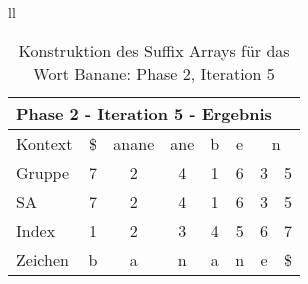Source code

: \begin{table}[H]
\begin{adjustbox}{max width=\textwidth}
\begin{tabular}{ll}
\begin{tabular}{lccccccc}
\multicolumn{8}{l}{Phase 2 - Iteration 5 - Ergebnis}                                                                                                                                            \\ \hline
\multicolumn{1}{l|}{Kontext} & \multicolumn{1}{c|}{\$} & \multicolumn{1}{c|}{anane} & \multicolumn{1}{c|}{ane} & \multicolumn{1}{c|}{b} & \multicolumn{1}{c|}{e} & \multicolumn{2}{c}{n}        \\
\multicolumn{1}{l|}{Gruppe}  & \multicolumn{1}{c|}{7}  & \multicolumn{1}{c|}{2}     & \multicolumn{1}{c|}{4}   & \multicolumn{1}{c|}{1} & \multicolumn{1}{c|}{6} & 3 & 5                         \\ 
\multicolumn{1}{l|}{SA}      & \multicolumn{1}{c|}{7}  & \multicolumn{1}{c|}{2}     & \multicolumn{1}{c|}{4}   & \multicolumn{1}{c|}{1} & \multicolumn{1}{c|}{6} & 3 & \cellcolor[HTML]{\yellow}5 \\ \hline
\multicolumn{1}{l|}{Index}   & 1                       & 2                          & 3                        & 4                      & 5                      & 6 & 7                         \\
\multicolumn{1}{l|}{Zeichen} & b                       & a                          & n                        & a                      & n                      & e & \$                       
\end{tabular}

\end{tabular}
\end{adjustbox}

\caption[Konstruktion des Suffix Arrays für das Wort Banane: Phase 2, Iteration 5]{Konstruktion des Suffix Arrays für das Wort Banane: Phase 2, Iteration 5}
\label{fig_banane_2_5} 
\end{table}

====================

Each line above that includes "begin" should be shown.

- **EXPECTED OUTPUT**:
: \begin{table}[H]
\begin{adjustbox}{max width=\textwidth}
\begin{tabular}{ll}
\begin{tabular}{lccccccc}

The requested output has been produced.